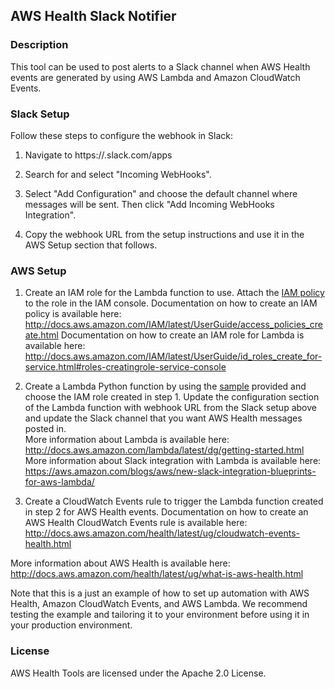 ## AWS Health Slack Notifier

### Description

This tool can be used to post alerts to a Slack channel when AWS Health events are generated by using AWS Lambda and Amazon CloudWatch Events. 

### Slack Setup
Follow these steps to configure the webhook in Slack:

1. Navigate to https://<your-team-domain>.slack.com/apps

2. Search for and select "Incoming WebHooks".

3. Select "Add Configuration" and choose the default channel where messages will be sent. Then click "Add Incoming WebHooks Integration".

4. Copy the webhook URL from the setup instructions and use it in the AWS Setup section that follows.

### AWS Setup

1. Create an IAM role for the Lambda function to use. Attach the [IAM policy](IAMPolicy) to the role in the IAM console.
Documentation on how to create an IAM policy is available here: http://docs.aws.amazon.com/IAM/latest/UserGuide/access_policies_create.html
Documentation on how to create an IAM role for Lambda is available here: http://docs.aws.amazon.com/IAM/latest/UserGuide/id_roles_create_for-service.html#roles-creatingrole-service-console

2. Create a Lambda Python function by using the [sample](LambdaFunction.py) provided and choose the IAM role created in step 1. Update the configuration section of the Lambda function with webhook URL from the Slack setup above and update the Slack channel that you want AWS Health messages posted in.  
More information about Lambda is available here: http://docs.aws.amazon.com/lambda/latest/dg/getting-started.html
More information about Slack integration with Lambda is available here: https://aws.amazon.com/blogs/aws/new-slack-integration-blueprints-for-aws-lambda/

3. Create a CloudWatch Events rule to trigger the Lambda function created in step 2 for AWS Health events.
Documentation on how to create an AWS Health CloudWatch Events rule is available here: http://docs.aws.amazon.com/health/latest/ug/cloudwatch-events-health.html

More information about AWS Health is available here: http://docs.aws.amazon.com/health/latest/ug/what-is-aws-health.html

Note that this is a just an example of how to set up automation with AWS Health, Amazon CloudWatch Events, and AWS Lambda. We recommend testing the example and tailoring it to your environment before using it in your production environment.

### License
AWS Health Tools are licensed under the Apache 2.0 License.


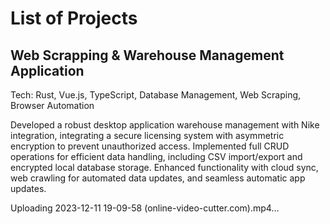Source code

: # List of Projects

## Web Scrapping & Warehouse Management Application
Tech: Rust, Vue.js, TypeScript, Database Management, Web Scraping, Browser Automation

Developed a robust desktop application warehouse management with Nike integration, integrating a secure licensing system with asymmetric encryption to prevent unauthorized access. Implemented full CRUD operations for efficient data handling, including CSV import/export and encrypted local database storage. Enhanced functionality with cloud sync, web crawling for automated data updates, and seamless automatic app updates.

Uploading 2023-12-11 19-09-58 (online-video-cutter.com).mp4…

########

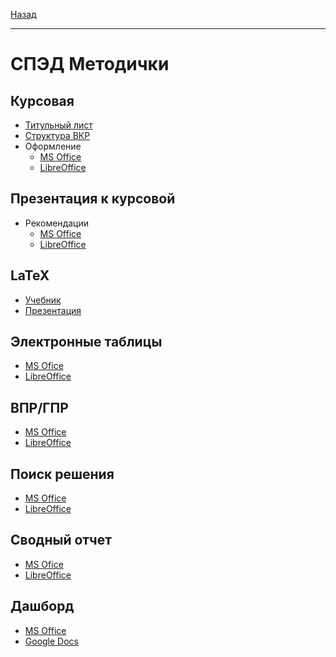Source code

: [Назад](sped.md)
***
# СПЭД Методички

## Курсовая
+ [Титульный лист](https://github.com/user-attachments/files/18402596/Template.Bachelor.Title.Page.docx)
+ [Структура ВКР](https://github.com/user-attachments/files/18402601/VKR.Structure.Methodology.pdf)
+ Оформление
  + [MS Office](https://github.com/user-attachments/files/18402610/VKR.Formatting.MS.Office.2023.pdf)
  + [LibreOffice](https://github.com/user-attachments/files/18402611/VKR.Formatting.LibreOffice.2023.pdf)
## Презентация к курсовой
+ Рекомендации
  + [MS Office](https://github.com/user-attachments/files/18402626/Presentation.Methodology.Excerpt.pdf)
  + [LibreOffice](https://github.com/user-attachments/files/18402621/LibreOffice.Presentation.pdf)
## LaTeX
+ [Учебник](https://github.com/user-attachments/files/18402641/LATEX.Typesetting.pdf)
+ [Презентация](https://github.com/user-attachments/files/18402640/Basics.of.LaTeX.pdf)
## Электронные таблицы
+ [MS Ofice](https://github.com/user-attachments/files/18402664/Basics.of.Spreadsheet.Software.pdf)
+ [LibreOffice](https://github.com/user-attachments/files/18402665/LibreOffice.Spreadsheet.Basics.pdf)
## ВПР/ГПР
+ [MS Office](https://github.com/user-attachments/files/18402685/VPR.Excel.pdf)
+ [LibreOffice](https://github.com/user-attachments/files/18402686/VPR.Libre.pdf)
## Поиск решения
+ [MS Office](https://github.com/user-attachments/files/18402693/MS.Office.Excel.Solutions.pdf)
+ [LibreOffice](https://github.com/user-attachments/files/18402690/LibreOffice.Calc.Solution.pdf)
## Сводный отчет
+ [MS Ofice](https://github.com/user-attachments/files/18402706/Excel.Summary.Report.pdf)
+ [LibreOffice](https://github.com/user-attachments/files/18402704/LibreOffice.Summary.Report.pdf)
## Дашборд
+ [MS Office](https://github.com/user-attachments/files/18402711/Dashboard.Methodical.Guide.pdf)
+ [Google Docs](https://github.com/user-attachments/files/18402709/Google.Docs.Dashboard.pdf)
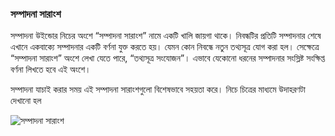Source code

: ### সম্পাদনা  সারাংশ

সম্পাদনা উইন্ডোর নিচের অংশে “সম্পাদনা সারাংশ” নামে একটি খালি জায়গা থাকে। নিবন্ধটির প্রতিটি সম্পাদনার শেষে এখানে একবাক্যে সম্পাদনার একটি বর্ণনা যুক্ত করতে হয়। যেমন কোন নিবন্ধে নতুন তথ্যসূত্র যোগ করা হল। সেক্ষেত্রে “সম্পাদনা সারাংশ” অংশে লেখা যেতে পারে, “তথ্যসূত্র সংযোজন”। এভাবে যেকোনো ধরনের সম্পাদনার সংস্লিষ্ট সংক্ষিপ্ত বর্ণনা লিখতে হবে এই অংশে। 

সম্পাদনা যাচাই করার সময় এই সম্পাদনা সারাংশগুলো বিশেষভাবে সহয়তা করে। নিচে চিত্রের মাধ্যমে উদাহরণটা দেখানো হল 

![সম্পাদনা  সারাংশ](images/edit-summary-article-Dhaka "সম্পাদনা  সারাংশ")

########

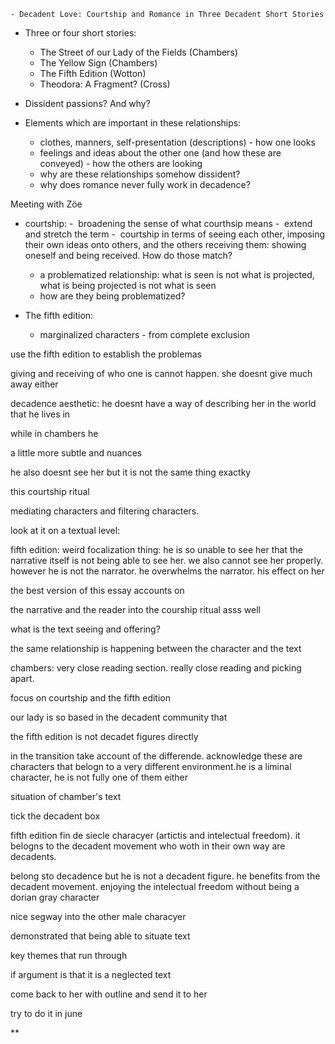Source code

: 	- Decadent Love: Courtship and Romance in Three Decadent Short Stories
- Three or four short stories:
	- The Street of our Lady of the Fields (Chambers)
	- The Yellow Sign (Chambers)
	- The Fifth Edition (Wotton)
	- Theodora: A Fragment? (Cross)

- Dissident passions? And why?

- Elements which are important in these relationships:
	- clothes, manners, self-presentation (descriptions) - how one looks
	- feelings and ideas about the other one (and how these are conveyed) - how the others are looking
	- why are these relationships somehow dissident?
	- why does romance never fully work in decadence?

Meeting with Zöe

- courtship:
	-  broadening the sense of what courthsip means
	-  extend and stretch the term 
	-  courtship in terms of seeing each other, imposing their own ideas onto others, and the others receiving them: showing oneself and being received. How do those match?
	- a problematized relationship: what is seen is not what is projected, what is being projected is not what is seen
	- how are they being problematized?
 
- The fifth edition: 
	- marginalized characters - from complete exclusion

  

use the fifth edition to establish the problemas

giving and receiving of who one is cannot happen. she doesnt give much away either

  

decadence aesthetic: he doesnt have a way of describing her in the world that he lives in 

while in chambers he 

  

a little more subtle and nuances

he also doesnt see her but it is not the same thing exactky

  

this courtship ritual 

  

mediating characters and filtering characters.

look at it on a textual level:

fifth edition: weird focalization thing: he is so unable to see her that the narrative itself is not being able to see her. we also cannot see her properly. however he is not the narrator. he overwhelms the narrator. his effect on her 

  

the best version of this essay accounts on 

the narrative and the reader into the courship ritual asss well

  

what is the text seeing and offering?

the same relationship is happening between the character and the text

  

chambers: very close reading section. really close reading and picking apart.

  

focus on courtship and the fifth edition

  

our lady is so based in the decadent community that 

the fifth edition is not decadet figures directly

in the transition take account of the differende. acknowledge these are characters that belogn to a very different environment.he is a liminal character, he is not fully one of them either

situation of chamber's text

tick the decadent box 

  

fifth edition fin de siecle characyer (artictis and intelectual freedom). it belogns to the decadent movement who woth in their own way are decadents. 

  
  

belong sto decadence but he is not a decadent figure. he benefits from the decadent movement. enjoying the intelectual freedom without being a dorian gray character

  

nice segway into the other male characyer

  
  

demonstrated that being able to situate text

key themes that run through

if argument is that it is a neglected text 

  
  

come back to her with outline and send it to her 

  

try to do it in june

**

########

### Work to complete
In the records above, locate each line with the word "seeing". Copy all such lines.

### Exercise solution
	-  courtship in terms of seeing each other, imposing their own ideas onto others, and the others receiving them: showing oneself and being received. How do those match?
what is the text seeing and offering?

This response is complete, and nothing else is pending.